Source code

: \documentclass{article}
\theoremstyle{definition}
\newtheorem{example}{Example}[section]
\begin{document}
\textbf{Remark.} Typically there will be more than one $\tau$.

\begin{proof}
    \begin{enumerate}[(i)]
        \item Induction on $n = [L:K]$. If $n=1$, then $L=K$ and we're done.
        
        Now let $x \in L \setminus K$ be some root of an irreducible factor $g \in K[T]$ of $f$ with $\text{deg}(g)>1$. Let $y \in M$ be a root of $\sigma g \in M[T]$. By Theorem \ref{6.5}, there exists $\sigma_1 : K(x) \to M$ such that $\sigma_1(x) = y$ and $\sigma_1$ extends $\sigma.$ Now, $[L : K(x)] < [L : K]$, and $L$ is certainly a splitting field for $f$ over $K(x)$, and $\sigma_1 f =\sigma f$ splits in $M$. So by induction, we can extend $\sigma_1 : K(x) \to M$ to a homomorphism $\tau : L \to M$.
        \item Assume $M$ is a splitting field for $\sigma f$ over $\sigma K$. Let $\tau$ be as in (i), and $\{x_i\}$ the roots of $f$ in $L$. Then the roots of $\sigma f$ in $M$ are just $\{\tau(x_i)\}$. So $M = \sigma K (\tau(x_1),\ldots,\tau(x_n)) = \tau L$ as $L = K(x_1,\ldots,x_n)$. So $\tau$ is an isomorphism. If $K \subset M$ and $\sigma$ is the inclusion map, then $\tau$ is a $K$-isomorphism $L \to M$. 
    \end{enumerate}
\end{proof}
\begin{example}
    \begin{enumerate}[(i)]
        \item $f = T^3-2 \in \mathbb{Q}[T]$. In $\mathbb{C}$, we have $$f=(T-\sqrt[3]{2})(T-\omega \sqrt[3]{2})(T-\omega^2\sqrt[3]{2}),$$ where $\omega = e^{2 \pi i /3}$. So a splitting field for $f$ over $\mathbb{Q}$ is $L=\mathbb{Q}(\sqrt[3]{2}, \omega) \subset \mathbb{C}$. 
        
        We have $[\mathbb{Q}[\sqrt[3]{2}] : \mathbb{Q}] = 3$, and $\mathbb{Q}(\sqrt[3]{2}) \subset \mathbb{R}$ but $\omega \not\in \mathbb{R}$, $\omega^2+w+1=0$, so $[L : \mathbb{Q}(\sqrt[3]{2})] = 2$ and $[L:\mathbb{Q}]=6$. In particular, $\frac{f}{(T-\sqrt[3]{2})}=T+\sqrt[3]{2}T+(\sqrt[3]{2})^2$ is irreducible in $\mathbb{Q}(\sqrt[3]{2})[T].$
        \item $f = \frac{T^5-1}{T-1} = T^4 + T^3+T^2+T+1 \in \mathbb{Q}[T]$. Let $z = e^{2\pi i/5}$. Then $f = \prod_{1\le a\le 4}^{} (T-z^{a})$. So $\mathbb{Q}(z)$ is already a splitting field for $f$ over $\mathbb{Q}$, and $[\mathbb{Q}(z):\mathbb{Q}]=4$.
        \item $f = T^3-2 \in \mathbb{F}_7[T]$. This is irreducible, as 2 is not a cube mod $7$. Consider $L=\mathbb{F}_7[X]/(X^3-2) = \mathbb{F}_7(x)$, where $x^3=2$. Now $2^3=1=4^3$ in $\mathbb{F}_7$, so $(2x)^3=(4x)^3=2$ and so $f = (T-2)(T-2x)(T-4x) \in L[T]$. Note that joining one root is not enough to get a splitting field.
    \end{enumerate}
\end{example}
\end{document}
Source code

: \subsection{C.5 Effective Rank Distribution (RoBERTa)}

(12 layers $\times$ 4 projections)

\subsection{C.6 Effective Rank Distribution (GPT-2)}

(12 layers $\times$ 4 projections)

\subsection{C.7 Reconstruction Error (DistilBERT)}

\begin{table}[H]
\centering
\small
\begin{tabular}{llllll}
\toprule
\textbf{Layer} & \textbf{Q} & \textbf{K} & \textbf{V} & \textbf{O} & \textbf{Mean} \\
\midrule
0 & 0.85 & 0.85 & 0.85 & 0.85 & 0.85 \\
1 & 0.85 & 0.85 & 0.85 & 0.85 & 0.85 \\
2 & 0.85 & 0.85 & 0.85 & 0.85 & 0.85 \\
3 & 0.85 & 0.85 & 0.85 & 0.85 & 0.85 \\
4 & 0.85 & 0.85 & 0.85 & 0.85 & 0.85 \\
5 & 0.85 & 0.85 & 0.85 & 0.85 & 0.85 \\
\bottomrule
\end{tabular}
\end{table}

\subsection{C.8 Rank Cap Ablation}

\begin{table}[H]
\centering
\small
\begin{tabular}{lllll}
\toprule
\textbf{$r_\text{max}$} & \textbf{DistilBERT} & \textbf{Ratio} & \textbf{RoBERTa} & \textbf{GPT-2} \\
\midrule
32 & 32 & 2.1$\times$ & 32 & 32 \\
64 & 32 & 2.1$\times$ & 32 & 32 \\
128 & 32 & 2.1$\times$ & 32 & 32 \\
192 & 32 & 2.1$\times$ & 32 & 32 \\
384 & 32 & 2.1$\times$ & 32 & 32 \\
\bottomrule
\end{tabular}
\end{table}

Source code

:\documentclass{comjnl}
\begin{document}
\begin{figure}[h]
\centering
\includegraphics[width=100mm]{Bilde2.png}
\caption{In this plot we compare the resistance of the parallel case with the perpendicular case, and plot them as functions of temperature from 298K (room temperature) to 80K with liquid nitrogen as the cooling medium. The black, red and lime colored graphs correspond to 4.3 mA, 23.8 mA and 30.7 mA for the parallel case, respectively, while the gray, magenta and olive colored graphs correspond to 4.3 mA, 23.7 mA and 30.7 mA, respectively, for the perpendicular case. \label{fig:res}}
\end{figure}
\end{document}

══════════════════════════════

> **Exercise goal**
The string to find is "RoBERTa"; copy every line of the listing that has it.

> **Your solution**
: \subsection{C.5 Effective Rank Distribution (RoBERTa)}
\textbf{$r_\text{max}$} & \textbf{DistilBERT} & \textbf{Ratio} & \textbf{RoBERTa} & \textbf{GPT-2} \\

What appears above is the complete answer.